I rated Lowe well enough to be an AB. Remember we were picking the likes of George Bridge above such players so theres no disputing a lot of bad decisions have been made by those last two coaches. Does a team like the ABs need a finicky winger who you have to adapt and change a lot of your style with to get benefit from? No, not really. But he still would have been a basic improvement on players like even Savea at the tail of his career, Bridge, and could even have converted into the answer of replacing Beauden at the back. Instead we persisted with NMS, Naholo, Havili, Reece, all players we would have cared even less about losing and all because Rieko had Lowe's number 11 jersey nailed down.


He was of course only 23 when he decided to leave, it was back in the beggining of the period they had started retaining players (from 2018 onwards I think, they came out saying theyre going to be more aggressive at some point). So he might, all of them, only just missed out.


The main point that Ed made is that situations like Lowe's, Aki's, JGP's, aren't going to happen in future. That's a bit of a "NZ" only problem, because those players need to reach such a high standard to be chosen by the All Blacks, were as a country like Ireland wants them a lot earlier like that. This is basically the 'ready in 3 years' concept Ireland relied on, versus the '5 years and they've left' concept' were that player is now ready to be chosen by the All Blacks (given a contract to play Super, ala SBW, and hopefully Manu).


The 'mercenary' thing that will take longer to expire, and which I was referring to, is the grandparents rule. The new kids coming through now aren't going to have as many gp born overseas, so the amount of players that can leave with a prospect of International rugby offer are going to drop dramatically at some point. All these kiwi fellas playing for a PI, is going to stop sadly.


The new era problem that will replace those old concerns is now French and Japanese clubs (doing the same as NRL teams have done for decades by) picking kids out of school. The problem here is not so much a national identity one, than it is a farm system where 9 in 10 players are left with nothing. A stunted education and no support in a foreign country (well they'll get kicked out of those countries were they don't in Australia).

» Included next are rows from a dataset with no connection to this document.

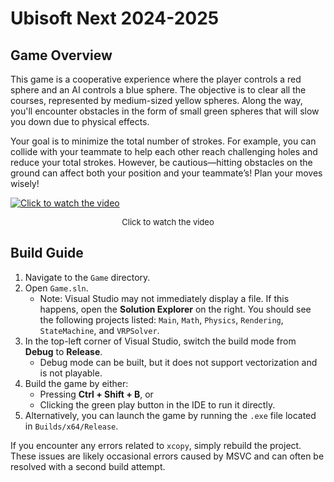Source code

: # Ubisoft Next 2024-2025

## Game Overview

This game is a cooperative experience where the player controls a red sphere and an AI controls a blue sphere. The objective is to clear all the courses, represented by medium-sized yellow spheres. Along the way, you'll encounter obstacles in the form of small green spheres that will slow you down due to physical effects.

Your goal is to minimize the total number of strokes. For example, you can collide with your teammate to help each other reach challenging holes and reduce your total strokes. However, be cautious—hitting obstacles on the ground can affect both your position and your teammate’s! Plan your moves wisely!

[![Click to watch the video](https://github.com/user-attachments/assets/3f95419f-fed8-475d-bf09-afd83388cd04)](https://www.youtube.com/watch?v=PWDhw_J63Dg)
<div align="center" style="font-size: small;">
Click to watch the video
</div>

## Build Guide

1.  Navigate to the `Game` directory.
2.  Open `Game.sln`.
    - Note: Visual Studio may not immediately display a file. If this happens, open the **Solution Explorer** on the right. You should see the following projects listed: `Main`, `Math`, `Physics`, `Rendering`, `StateMachine`, and `VRPSolver`.
3.  In the top-left corner of Visual Studio, switch the build mode from **Debug** to **Release**.
    - Debug mode can be built, but it does not support vectorization and is not playable.
4.  Build the game by either:
    - Pressing **Ctrl + Shift + B**, or
    - Clicking the green play button in the IDE to run it directly.
5.  Alternatively, you can launch the game by running the `.exe` file located in `Builds/x64/Release`.

If you encounter any errors related to `xcopy`, simply rebuild the project. These issues are likely occasional errors caused by MSVC and can often be resolved with a second build attempt.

It's the same sort of situation were NZ would be the big guy, but there weren't many downsides with it. The only one I can think was brought up but a poster on this site, I can't recall who it was, but he seemed to know a lot of kids coming from the Islands weren't really given the capability to fly back home during school xms holidays etc. That is probably something that should be fixed by the union. Otherwise getting someone like Fakatava over here for his last year of school definitely results in NZ being able to pick the cherries off the top but it also allows that player to develop and be able to represent Tonga and under age and possibly even later in his career. Where as a kid being taken from NZ is arguably going to be worse off in every respect other than perhaps money. Not going to develop as a person, not going to develop as a player as much, so I have a lotof sympathy for NZs case that I don't include them in that group but I certainly see where you're coming from and it encourages other countries to think they can do the same while not realising they're making a much worse experience/situation.